The same operator says that if we assumed a true virtual network, the goal would be to avoid dispatching a tech in favor of some kind of testing and monitoring from the network operations center (NOC). The RMON specification from the IETF can be implemented in most real or virtual devices, and there are still a few companies that use hardware or software probes of another kind. This raises the question of whether you could do T&M in a virtual world using virtual monitoring and test injection, which would eliminate the need to dispatch someone to hook up an analyzer. A “real” dispatch would be needed only if there were a hardware failure of some sort on site, or a situation where a manual rewiring of the network connections of a device or server was needed.

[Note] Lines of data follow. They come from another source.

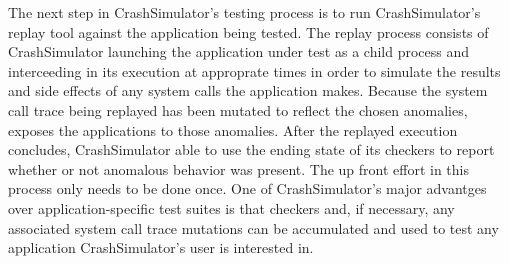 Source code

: 
    The next step in CrashSimulator's testing process is to run CrashSimulator's
    replay tool against the application being tested.  The replay process
    consists of CrashSimulator launching the application under test as a child
    process and interceeding in its execution at approprate times in order to
    simulate the results and side effects of any system calls the application
    makes.  Because the system call trace being replayed has been mutated to
    reflect the chosen anomalies, exposes the applications to those
    anomalies. After the replayed execution concludes, CrashSimulator able to
    use the ending state of its checkers to report whether or not anomalous
    behavior was present.  The up front effort in this process only needs to be
    done once. One of CrashSimulator's major advantges over application-specific
    test suites is that checkers and, if necessary, any associated system call
    trace mutations can be accumulated and used to test any application
    CrashSimulator's user is interested in.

One advantage of the virtual world is that you could instantiate a monitoring point as software somewhere convenient, and either connect it to a “T” you kept in place at specific locations, or cross-connect by rerouting. The only issue with this approach is the same issue you can run into with remote monitoring today—the time delay that’s introduced from the point of “tapping” the flow to the point of viewing the monitoring could be an issue. However, if you aren’t doing test injection at the monitoring point the issues should be minimal, and if you are then you’d need a more sophisticated remote probe to install so you could enter responses to triggers that are executed locally.

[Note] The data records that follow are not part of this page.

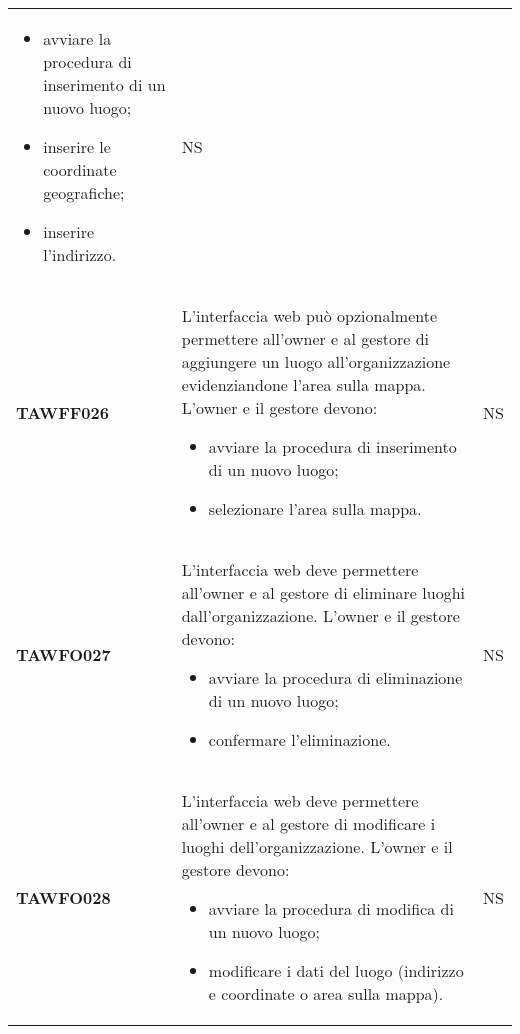 \documentclass[../piano-di-qualifica.tex]{subfiles}
\begin{document}
\begin{centering}
\begin{longtable}[H]{>{\centering\bfseries}m{3cm} >{}p{10cm} >{\centering\arraybackslash}m{3cm}}
\begin{itemize}
                      \item avviare la procedura di inserimento di un nuovo luogo;
                      \item inserire le coordinate geografiche;
                      \item inserire l'indirizzo.
                      \end{itemize}
                      & NS \\
        TAWFF026      & L'interfaccia web può opzionalmente permettere all'owner e al
                      gestore di aggiungere un luogo all'organizzazione evidenziandone
                      l'area sulla mappa. \newline
                      L'owner e il gestore devono:
                      \begin{itemize}
                      \item avviare la procedura di inserimento di un nuovo luogo;
                      \item selezionare l'area sulla mappa.
                      \end{itemize}
                      & NS \\
        TAWFO027      & L'interfaccia web deve permettere all'owner e al gestore di eliminare luoghi dall'organizzazione. \newline
                      L'owner e il gestore devono:
                      \begin{itemize}
                      \item avviare la procedura di eliminazione di un nuovo luogo;
                      \item confermare l'eliminazione.
                      \end{itemize}
                      & NS \\
        TAWFO028      & L'interfaccia web deve permettere all'owner e al gestore di modificare i luoghi dell'organizzazione. \newline
                      L'owner e il gestore devono:
                      \begin{itemize}
                      \item avviare la procedura di modifica di un nuovo luogo;
                      \item modificare i dati del luogo (indirizzo e coordinate o area sulla mappa).
                      \end{itemize}
                      & NS \\

\end{longtable}
\end{centering}
\end{document}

Another aspect of “virtual T&M” is applying T&M to the control APIs and exchanges associated with SDN or NFV. This has been a topic of interest for many of the T&M vendors, and certainly the failure of a control or management path in SDN or NFV could present a major problem. Operators, in fact, are somewhat more likely to think they need specialized T&M support for control/management exchanges in SDN and NFV than in the service data path. That’s because of expected issues with integration among the elements at the control/management protocol level.
Most of the technology and strategy behind virtual T&M is the same whether we’re talking about the data path or the control/management plane. However, there are profound issues of security and stability associated with any monitoring or (in particular) active intervention in control/management activity. We would assume that T&M would have to live inside the same security sandbox as things like an SDN controller or NFV MANO would live, to insure nothing was done to compromise the mass of users and services that could be represented.
Overall, the biggest impact of virtualization trends on T&M is the fact that a big goal for virtualization is service lifecycle automation. If that’s taken seriously, then more of what T&M does today would migrate into a management function that generated events to drive software processes, not technicians. In addition, the T&M processes related to device testing are probably far less relevant in an age where the device is virtual and can be reinstantiated on demand. But virtualization also lets T&M create what is in effect a virtual technician because it lets you push a probe and test generator anywhere it’s needed. Will the net be positive or negative? I think that will depend on how vendors respond to the challenge.